2日目であることと、昨日の練習と比べてオールコートを走る動作が入り、ボールを使う練習も入ってきたことで選手たちの緊張はかなりほぐれてきていた。それでもやはり朝一番はパスミス、キャッチミスが多く、佐々木ECSからは「目を覚ませ!Wake up!」と声がかかっていた。トランジションバスケットが日本の生命線の1つである以上、正確なパスは欠かせない。長谷川ECSは2日間の練習を終えて、厳しい見方をしている。
「まだまだ基礎技術が足りないと感じました。パスも、ドリブルも、1対1の力もまだまだ低い。『低い』と表現するとかわいそうだけども、やはりもっと正確なフォーム、強いパス、ドリブルもただするのではなくて、もっと強く突くドリブルをしなければいけません。ゲームの中で成功するプレイを練習の中でもしっかりできないと、大学にしろ、社会人にしろ、今よりも上のステージでプレイすることは厳しいです。所属しているチームや地域では彼らもトップレベルの選手だから、能力だけで通用することもあるでしょう。でも今回のトップエンデバーもそうですが、自分と同じか、上のレベルの選手が出てくるとそれも通用しなくなるのです」
それは選手自身も多少なりと感じている。静岡・県立磐田農業高校2年の石黒秀恭選手は「県内では高さやパワーでいけてしまうところもあるけど、チームがダメになると結局自分もダメになってしまう。ここではさらに、みんながうまいので、自分が一生懸命やっても追いつくのは難しいと感じました。もっと頑張らないと…」と振り返っている。
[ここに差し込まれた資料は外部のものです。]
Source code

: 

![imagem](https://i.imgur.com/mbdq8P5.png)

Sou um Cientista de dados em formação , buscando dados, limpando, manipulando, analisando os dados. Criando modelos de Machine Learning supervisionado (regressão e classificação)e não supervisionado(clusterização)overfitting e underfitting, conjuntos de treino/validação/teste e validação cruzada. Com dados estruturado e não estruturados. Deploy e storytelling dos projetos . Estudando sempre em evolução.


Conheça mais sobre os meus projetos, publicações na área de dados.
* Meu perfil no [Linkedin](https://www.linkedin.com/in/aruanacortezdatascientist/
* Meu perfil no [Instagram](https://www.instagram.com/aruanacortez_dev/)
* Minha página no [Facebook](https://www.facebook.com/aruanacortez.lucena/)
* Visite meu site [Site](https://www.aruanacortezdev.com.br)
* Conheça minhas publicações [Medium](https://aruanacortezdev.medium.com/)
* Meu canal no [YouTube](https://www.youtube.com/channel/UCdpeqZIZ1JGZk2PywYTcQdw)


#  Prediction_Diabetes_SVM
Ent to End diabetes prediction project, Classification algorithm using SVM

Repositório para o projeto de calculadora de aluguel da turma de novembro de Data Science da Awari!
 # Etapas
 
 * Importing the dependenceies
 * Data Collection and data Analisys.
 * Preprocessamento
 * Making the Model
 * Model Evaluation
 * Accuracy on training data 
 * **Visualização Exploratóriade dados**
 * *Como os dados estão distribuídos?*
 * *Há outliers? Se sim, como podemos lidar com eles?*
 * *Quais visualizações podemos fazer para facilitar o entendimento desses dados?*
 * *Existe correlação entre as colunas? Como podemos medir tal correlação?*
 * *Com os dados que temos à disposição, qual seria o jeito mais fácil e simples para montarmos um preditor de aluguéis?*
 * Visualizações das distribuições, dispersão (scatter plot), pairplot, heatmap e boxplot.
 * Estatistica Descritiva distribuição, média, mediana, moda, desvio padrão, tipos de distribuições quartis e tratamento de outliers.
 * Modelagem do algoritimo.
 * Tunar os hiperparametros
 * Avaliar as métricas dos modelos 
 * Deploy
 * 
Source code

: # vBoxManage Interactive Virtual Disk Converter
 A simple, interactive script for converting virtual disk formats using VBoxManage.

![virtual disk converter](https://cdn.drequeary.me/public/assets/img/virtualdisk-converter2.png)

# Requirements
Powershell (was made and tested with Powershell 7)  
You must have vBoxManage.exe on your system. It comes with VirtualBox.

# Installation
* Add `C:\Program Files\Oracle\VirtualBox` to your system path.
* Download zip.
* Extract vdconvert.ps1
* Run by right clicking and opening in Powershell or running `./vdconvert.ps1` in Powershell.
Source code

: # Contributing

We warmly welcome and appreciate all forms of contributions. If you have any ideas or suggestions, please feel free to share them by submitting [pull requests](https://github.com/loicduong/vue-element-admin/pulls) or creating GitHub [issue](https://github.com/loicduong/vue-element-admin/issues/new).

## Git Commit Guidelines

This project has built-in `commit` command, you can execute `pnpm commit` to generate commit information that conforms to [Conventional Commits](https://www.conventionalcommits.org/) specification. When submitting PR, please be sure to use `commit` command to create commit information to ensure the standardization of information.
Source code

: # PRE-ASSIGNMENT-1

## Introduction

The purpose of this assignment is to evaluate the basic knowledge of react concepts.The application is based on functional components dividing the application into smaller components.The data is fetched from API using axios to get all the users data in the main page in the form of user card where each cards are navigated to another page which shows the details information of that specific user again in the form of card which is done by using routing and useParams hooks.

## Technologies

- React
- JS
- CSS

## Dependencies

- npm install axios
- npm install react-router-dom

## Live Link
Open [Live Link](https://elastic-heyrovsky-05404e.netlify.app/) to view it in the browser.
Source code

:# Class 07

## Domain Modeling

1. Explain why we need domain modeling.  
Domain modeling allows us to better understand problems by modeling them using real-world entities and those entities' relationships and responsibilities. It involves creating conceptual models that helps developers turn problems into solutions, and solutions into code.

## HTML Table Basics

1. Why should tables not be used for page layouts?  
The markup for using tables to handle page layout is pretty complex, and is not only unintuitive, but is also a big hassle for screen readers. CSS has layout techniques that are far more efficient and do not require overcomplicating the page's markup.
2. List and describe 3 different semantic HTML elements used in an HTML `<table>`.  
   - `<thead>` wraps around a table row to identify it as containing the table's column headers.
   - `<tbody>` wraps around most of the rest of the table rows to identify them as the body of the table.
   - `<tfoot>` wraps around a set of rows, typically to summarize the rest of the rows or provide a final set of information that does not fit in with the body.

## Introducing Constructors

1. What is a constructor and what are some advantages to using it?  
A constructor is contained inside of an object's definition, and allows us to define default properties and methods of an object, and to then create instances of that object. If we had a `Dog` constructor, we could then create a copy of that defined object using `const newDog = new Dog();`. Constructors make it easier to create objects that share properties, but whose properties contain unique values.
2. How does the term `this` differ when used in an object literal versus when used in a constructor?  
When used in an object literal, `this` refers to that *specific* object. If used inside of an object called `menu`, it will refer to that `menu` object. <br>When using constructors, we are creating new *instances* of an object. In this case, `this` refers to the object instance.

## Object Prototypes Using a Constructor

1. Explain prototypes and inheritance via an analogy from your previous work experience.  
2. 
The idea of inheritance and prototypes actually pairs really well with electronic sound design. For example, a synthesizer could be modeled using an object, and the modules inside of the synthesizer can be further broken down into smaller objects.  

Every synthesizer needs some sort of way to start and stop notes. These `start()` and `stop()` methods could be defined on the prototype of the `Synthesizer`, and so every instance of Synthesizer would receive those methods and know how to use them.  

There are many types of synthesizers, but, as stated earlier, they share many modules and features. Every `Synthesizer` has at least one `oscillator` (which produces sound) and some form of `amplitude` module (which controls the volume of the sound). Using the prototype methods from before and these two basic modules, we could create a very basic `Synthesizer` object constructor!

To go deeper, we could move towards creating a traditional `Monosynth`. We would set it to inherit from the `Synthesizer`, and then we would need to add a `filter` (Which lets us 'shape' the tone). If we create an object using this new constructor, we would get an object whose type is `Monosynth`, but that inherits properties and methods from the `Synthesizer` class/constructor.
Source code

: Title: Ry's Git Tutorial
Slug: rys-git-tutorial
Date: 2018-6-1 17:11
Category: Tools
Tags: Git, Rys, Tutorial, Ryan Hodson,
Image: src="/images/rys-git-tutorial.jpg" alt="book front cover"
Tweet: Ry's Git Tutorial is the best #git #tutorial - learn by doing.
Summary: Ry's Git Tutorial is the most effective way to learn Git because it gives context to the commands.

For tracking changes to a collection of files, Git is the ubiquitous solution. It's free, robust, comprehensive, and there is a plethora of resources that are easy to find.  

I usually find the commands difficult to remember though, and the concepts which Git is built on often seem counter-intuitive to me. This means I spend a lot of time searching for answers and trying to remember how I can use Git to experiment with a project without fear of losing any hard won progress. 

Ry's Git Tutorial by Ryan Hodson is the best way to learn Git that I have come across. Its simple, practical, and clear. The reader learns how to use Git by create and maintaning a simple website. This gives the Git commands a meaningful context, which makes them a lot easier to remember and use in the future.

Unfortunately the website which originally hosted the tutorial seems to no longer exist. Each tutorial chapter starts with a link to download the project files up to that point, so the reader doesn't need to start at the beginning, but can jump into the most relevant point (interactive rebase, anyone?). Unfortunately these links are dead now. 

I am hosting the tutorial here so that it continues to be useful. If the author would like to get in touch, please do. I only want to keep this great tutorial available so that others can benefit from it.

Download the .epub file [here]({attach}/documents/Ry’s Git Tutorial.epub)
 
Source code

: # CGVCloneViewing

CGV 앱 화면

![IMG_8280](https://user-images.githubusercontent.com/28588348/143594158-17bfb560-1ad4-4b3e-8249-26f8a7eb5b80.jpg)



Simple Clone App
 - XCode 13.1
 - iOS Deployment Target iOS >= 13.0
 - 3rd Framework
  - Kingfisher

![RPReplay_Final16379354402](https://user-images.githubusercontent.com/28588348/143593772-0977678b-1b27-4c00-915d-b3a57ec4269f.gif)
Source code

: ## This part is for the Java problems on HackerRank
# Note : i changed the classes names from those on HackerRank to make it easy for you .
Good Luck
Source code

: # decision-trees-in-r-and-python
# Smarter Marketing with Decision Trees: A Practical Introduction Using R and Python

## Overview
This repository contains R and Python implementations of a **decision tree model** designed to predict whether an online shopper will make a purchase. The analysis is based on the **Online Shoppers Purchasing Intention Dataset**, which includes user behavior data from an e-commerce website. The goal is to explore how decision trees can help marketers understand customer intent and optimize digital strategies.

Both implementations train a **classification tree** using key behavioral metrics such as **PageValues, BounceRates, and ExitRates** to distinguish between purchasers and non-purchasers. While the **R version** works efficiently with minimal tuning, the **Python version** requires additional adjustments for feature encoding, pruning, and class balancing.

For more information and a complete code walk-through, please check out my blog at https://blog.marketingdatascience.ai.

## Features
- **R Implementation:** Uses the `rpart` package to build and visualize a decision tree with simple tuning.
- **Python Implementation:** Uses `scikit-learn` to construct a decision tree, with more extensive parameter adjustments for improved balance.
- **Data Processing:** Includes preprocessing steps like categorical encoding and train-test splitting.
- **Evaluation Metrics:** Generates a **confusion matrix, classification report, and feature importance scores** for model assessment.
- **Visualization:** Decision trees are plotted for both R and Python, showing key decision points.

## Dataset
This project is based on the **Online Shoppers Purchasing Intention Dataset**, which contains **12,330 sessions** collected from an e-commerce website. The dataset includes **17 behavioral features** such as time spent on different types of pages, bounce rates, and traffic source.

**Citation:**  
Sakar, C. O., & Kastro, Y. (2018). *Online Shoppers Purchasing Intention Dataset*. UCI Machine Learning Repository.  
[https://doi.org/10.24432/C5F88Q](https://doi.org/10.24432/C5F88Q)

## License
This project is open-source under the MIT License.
だが厳しい評価をする一方で、長谷川ECSは、今回のトップエンデバーに選ばれた選手に限らず、全国の高校生たちにアドバイスを送っている。
「練習をするうえで、この練習は何をやっているのかをもう少しきちんと理解をして、その練習を正確に、もっと高いパフォーマンスができるように毎回やってほしいと思います。そしてバスケットがうまくなりたいのなら、もっとバスケットを勉強してほしい。バスケットも勉強と同じです。体は勝手にうまくなりません。頭で理解をして、それを体で表現しているわけですから、まずは勉強が必要です。そのように自分で考えて、自分で行動して、自分で成功体験を重ねる。それが自信になるのです。そしてまた次のステップにつなげるというサイクルを繰り返すと、彼らはもっともっとうまくなると思います。今が一番バスケットの技術を吸収するときですから」
長谷川ECSの考える「心技体+知(知識、知恵)」が浸透すれば、高校生年代のレベルは向上していくだろう。この日行なった練習の意味や意義をどのように捉えて、所属チームでどう生かすか。それこそが彼らに課せられた“宿題”でもあるわけだ。
技術練習が終わると、最後は小山孟志ストレングス&コンディショニングコーチによるフィジカルトレーニングが行われた。兵庫・神戸科学技術高校1年の卜部謙慎選手が「初日もきつかったけど、フィジカルトレーニングが一番きつかったです」と言うように、正確なフォームでやると、自体重さえもきちんと支えられない選手が多数出ていた。富山・県立高岡工芸高校2年の川邊亮平選手は「フィジカルトレーニングは、最近チームでもあまりやっていません。以前は体幹トレーニングをしていたのですが、今はあまりしてないです」と言う。このあたりも今後の大きな課題となりそうである。